Word for word, output the data, with none of its pictures.

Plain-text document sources
..............................

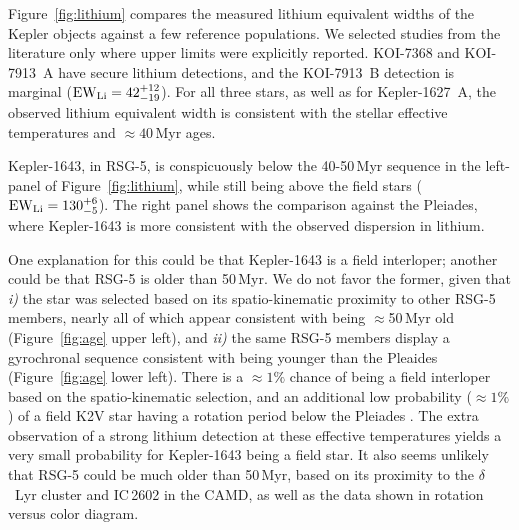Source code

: \documentclass[12pt,twocolumn]{aastex63}
\begin{document}
Figure~\ref{fig:lithium} compares the measured lithium equivalent
widths of the Kepler objects against a few reference populations.  We
selected studies from the literature only where upper limits were
explicitly reported.  KOI-7368 and KOI-7913~A have secure lithium
detections, and the KOI-7913~B detection is marginal (${\rm EW}_{\rm
Li} = 42^{+12}_{-19}$).  For all three stars, as well as for
Kepler-1627~A, the observed lithium equivalent width is consistent
with the stellar effective temperatures and $\approx40$\,Myr ages.

Kepler-1643, in RSG-5, is conspicuously below the 40-50$\,$Myr
sequence in the left-panel of Figure~\ref{fig:lithium}, while still
being above the field stars (${\rm EW}_{\rm Li} = 130^{+6}_{-5}$).
The right panel shows the comparison against the Pleiades, where
Kepler-1643 is more consistent with the observed dispersion in
lithium.

One explanation for this could be that Kepler-1643 is a field
interloper; another could be that RSG-5 is older than 50\,Myr.  We do
not favor the former, given that {\it i)} the star was selected based
on its spatio-kinematic proximity to other RSG-5 members, nearly all
of which appear consistent with being $\approx$50\,Myr old
(Figure~\ref{fig:age} upper left), and {\it ii)} the same RSG-5
members display a gyrochronal sequence consistent with being younger
than the Pleaides (Figure~\ref{fig:age} lower left).  
There is a $\approx$$1\%$ chance of being a field interloper based on
the spatio-kinematic selection, and an additional low probability
($\approx1\%$) of a field K2V star having a rotation period below the
Pleiades \citep{mcquillan_rotation_2014}.
The extra observation of a strong lithium detection at these
effective temperatures yields a very small probability for Kepler-1643 
being a field star.
It also seems unlikely that RSG-5 could be much older than 50\,Myr,
based on its proximity to the $\delta$~Lyr cluster and IC\,2602 in the
CAMD, as well as the data shown in rotation versus color diagram.
\end{document}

..............................

» **Task solution**:
Source code

: \documentclass[12pt,twocolumn]{aastex63}
\begin{document}
Figure~\ref{fig:lithium} compares the measured lithium equivalent
widths of the Kepler objects against a few reference populations.  We
selected studies from the literature only where upper limits were
explicitly reported.  KOI-7368 and KOI-7913~A have secure lithium
detections, and the KOI-7913~B detection is marginal (${\rm EW}_{\rm
Li} = 42^{+12}_{-19}$).  For all three stars, as well as for
Kepler-1627~A, the observed lithium equivalent width is consistent
with the stellar effective temperatures and $\approx40$\,Myr ages.

Kepler-1643, in RSG-5, is conspicuously below the 40-50$\,$Myr
sequence in the left-panel of Figure~\ref{fig:lithium}, while still
being above the field stars (${\rm EW}_{\rm Li} = 130^{+6}_{-5}$).
The right panel shows the comparison against the Pleiades, where
Kepler-1643 is more consistent with the observed dispersion in
lithium.

One explanation for this could be that Kepler-1643 is a field
interloper; another could be that RSG-5 is older than 50\,Myr.  We do
not favor the former, given that {\it i)} the star was selected based
on its spatio-kinematic proximity to other RSG-5 members, nearly all
of which appear consistent with being $\approx$50\,Myr old
(Figure~\ref{fig:age} upper left), and {\it ii)} the same RSG-5
members display a gyrochronal sequence consistent with being younger
than the Pleaides (Figure~\ref{fig:age} lower left).  
There is a $\approx$$1\%$ chance of being a field interloper based on
the spatio-kinematic selection, and an additional low probability
($\approx1\%$) of a field K2V star having a rotation period below the
Pleiades \citep{mcquillan_rotation_2014}.
The extra observation of a strong lithium detection at these
effective temperatures yields a very small probability for Kepler-1643 
being a field star.
It also seems unlikely that RSG-5 could be much older than 50\,Myr,
based on its proximity to the $\delta$~Lyr cluster and IC\,2602 in the
CAMD, as well as the data shown in rotation versus color diagram.
\end{document}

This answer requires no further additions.